Outdoors and wildfire - Mountains
The West Elk Wilderness is remote and closed to bikes and motors
The West Elk Wilderness in the Gunnison National Forest is a large, lightly visited area where, as in all wilderness, bikes and motorized vehicles are not allowed.
Published June 10, 2026 - Last verified June 11, 2026
West of Gunnison and south of Kebler Pass lies the West Elk Wilderness, one of the larger wilderness areas in Colorado. It is the kind of place people picture when they think of the backcountry: big, quiet, and remote.
Because it is designated wilderness, a specific set of rules applies.
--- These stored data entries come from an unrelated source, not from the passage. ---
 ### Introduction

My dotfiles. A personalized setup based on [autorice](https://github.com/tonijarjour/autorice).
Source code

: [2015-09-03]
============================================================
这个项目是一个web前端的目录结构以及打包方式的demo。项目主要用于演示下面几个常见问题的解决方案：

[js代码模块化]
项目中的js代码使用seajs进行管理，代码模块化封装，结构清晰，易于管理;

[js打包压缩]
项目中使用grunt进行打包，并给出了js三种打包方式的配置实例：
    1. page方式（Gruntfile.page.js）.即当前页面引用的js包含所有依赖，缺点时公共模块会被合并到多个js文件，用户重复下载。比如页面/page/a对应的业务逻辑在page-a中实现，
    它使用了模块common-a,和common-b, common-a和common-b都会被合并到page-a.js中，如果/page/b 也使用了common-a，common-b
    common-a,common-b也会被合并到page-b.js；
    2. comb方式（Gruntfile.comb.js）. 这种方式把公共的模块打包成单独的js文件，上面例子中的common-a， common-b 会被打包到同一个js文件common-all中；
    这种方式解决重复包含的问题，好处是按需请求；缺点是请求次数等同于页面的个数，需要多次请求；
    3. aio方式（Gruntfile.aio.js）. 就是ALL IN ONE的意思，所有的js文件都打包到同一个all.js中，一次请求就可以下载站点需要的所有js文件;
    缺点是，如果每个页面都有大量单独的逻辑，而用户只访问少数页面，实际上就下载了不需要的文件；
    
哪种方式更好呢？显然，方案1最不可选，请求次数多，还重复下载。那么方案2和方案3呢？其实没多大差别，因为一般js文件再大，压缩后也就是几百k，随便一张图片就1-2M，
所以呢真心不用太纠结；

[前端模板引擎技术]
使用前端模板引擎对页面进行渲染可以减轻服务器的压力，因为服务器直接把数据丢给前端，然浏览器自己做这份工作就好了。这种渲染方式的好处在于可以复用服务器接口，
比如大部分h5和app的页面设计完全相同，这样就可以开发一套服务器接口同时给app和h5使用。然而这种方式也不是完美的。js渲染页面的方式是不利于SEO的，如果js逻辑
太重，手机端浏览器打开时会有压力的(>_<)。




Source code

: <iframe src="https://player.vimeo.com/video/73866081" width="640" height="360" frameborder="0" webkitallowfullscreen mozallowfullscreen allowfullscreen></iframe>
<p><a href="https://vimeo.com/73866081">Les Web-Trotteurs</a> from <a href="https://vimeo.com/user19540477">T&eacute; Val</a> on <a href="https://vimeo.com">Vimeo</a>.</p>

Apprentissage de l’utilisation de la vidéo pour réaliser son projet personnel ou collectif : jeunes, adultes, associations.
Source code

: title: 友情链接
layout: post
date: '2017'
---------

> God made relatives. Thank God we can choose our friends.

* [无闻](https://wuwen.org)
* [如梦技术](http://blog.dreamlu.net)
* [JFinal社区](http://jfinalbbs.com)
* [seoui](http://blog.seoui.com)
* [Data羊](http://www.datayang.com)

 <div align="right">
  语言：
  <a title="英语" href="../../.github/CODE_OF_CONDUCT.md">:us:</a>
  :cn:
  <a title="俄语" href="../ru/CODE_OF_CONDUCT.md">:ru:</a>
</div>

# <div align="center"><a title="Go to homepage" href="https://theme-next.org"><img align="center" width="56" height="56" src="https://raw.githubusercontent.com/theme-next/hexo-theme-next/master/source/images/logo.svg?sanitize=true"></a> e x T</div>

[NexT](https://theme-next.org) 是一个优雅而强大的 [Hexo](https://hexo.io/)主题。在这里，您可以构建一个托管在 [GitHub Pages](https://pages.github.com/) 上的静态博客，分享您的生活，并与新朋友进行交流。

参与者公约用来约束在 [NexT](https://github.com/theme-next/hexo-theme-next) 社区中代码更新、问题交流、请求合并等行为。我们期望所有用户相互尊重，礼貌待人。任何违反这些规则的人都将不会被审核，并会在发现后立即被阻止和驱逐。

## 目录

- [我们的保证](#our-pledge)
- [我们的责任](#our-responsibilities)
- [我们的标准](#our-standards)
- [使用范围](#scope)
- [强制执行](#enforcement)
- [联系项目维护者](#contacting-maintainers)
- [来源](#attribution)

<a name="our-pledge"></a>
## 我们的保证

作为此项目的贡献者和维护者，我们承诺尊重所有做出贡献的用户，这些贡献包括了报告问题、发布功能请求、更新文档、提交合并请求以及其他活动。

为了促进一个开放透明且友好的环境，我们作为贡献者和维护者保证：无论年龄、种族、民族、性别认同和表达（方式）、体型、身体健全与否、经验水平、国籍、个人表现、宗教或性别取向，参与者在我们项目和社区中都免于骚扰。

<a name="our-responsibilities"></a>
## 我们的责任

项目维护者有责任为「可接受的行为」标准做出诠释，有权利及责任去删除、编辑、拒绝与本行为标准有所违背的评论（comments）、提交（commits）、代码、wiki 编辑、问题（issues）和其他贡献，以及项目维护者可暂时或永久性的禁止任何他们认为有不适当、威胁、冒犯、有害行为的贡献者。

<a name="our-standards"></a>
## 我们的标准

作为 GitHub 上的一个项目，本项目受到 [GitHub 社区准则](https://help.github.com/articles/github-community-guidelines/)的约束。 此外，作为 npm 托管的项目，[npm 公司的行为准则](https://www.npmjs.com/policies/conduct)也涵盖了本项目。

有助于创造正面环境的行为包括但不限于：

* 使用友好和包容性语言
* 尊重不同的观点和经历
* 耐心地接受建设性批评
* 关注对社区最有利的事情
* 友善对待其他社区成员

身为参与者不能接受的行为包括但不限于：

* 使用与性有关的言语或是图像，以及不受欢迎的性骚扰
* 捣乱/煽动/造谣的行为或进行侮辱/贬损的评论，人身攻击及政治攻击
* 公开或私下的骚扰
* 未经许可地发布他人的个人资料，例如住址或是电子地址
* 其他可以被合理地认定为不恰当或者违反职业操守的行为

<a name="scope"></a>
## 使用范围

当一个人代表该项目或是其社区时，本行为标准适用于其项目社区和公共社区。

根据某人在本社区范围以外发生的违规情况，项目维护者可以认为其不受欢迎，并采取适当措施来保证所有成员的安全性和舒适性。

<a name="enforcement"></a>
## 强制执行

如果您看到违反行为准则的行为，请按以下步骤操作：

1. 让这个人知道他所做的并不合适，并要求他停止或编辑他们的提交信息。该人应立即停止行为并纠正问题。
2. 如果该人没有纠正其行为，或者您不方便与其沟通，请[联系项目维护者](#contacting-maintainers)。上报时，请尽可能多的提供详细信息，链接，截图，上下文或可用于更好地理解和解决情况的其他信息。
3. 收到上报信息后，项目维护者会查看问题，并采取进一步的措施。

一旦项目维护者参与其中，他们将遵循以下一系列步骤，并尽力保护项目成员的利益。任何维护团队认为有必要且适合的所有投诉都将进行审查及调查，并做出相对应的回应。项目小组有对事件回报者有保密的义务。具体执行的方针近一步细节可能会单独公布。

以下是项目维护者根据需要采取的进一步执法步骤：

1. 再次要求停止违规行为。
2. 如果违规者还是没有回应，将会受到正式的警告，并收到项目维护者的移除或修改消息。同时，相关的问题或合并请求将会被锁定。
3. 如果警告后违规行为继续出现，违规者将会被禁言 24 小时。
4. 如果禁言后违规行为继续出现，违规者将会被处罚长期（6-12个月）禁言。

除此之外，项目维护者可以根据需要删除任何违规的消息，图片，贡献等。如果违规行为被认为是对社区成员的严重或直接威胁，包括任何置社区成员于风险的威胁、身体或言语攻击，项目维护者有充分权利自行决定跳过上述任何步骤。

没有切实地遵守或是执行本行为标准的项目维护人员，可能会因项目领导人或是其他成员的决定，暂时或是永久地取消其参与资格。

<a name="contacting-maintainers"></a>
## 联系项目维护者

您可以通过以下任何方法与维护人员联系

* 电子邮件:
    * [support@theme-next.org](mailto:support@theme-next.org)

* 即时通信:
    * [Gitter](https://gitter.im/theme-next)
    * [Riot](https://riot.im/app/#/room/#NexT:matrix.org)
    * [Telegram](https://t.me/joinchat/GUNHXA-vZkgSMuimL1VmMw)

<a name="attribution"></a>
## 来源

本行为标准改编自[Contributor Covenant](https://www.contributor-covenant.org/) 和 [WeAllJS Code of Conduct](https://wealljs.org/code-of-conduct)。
Motorized vehicles are not allowed, and neither are mechanized ones, which means no mountain bikes and no motorized equipment. Travel is on foot or by horse. The area is large and lightly visited outside of fall hunting season, with hundreds of miles of trails, volcanic rock formations like The Castles, and named peaks such as West Elk Peak. Its remoteness is part of the appeal, but it also means help is far away.
Why this matters for a newcomer: “national forest” and “wilderness” are not the same thing. Plenty of forest roads nearby welcome bikes and vehicles, but the moment you cross a wilderness boundary those are off-limits. Carry a map and a compass or a GPS, because trails here are not always signed and the country is easy to misjudge.
Before a trip, check the West Elk Wilderness pages on the Grand Mesa, Uncompahgre and Gunnison National Forest site for current access, trailheads, and rules.